» **Work task**
Go through the data below line by line. Give only the number of lines that contain "StringTok".

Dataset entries
○ ○ ○

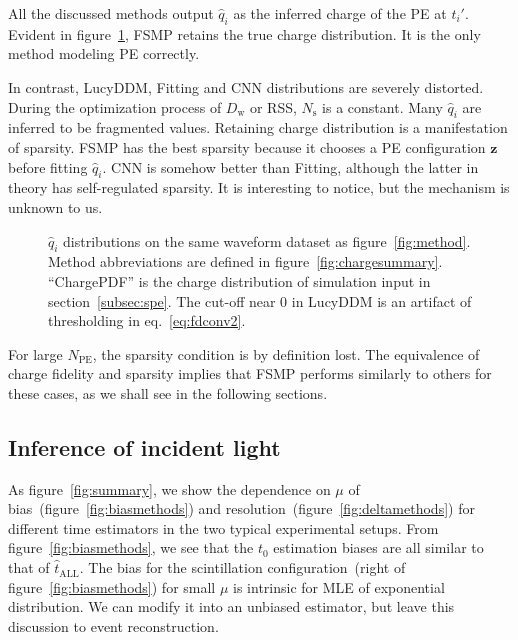 All the discussed methods output $\hat{q}_i$ as the inferred charge of the PE at $t_i'$.  Evident in figure~\ref{fig:recchargehist}, FSMP retains the true charge distribution.  It is the only method modeling PE correctly.

In contrast, LucyDDM, Fitting and CNN distributions are severely distorted.  During the optimization process of $D_\mathrm{w}$ or RSS, $N_\mathrm{s}$ is a constant. Many $\hat{q}_i$ are inferred to be fragmented values.  Retaining charge distribution is a manifestation of sparsity.  FSMP has the best sparsity because it chooses a PE configuration $\bm{z}$ before fitting $\hat{q}_i$.  CNN is somehow better than Fitting, although the latter in theory has self-regulated sparsity.  It is interesting to notice, but the mechanism is unknown to us.

\begin{figure}[H]
  \centering
  \resizebox{0.6\textwidth}{!}{}
  \caption{\label{fig:recchargehist} $\hat{q}_i$ distributions on the same waveform dataset as figure~\ref{fig:method}.  Method abbreviations are defined in figure~\ref{fig:chargesummary}. ``ChargePDF'' is the charge distribution of simulation input in section~\ref{subsec:spe}. The cut-off near 0 in LucyDDM is an artifact of thresholding in eq.~\eqref{eq:fdconv2}.}
\end{figure}

For large $N_\mathrm{PE}$, the sparsity condition is by definition lost.  The equivalence of charge fidelity and sparsity implies that FSMP performs similarly to others for these cases, as we shall see in the following sections.

\subsection{Inference of incident light}
\label{subsec:timeresolution}

As figure~\ref{fig:summary}, we show the dependence on $\mu$ of bias~(figure~\ref{fig:biasmethods}) and resolution~(figure~\ref{fig:deltamethods}) for different time estimators in the two typical experimental setups.  From figure~\ref{fig:biasmethods}, we see that the $t_0$ estimation biases are all similar to that of $\hat{t}_\mathrm{ALL}$. The bias for the scintillation configuration~(right of figure~\ref{fig:biasmethods}) for small $\mu$ is intrinsic for MLE of exponential distribution.  We can modify it into an unbiased estimator, but leave this discussion to event reconstruction.

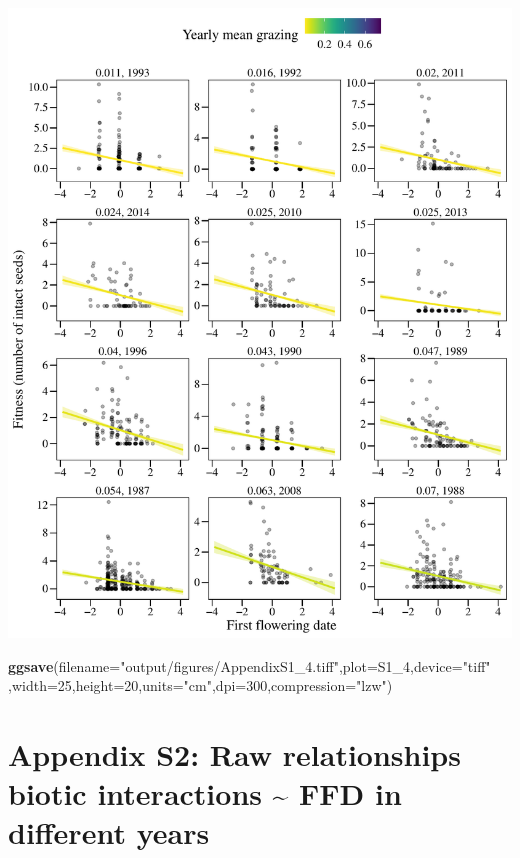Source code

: \documentclass[
]{article}
\newenvironment{Shaded}{\begin{snugshade}}{\end{snugshade}}
\newcommand{\DataTypeTok}[1]{\textcolor[rgb]{0.13,0.29,0.53}{#1}}
\newcommand{\DecValTok}[1]{\textcolor[rgb]{0.00,0.00,0.81}{#1}}
\newcommand{\KeywordTok}[1]{\textcolor[rgb]{0.13,0.29,0.53}{\textbf{#1}}}
\newcommand{\NormalTok}[1]{#1}
\newcommand{\StringTok}[1]{\textcolor[rgb]{0.31,0.60,0.02}{#1}}
\begin{document}
\includegraphics{lathyrus_ms3_3_after_rev_Ecology_files/figure-latex/unnamed-chunk-71-1.pdf}

\begin{Shaded}
\begin{Highlighting}[]
\KeywordTok{ggsave}\NormalTok{(}\DataTypeTok{filename=}\StringTok{"output/figures/AppendixS1\_4.tiff"}\NormalTok{,}\DataTypeTok{plot=}\NormalTok{S1\_}\DecValTok{4}\NormalTok{,}\DataTypeTok{device=}\StringTok{"tiff"}
\NormalTok{       ,}\DataTypeTok{width=}\DecValTok{25}\NormalTok{,}\DataTypeTok{height=}\DecValTok{20}\NormalTok{,}\DataTypeTok{units=}\StringTok{"cm"}\NormalTok{,}\DataTypeTok{dpi=}\DecValTok{300}\NormalTok{,}\DataTypeTok{compression=}\StringTok{"lzw"}\NormalTok{)}
\end{Highlighting}
\end{Shaded}

\hypertarget{appendix-s2-raw-relationships-biotic-interactions-ffd-in-different-years}{%
\section{Appendix S2: Raw relationships biotic interactions
\textasciitilde{} FFD in different
years}\label{appendix-s2-raw-relationships-biotic-interactions-ffd-in-different-years}}
\end{document}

○ ○ ○

» **Answer to this exercise**
3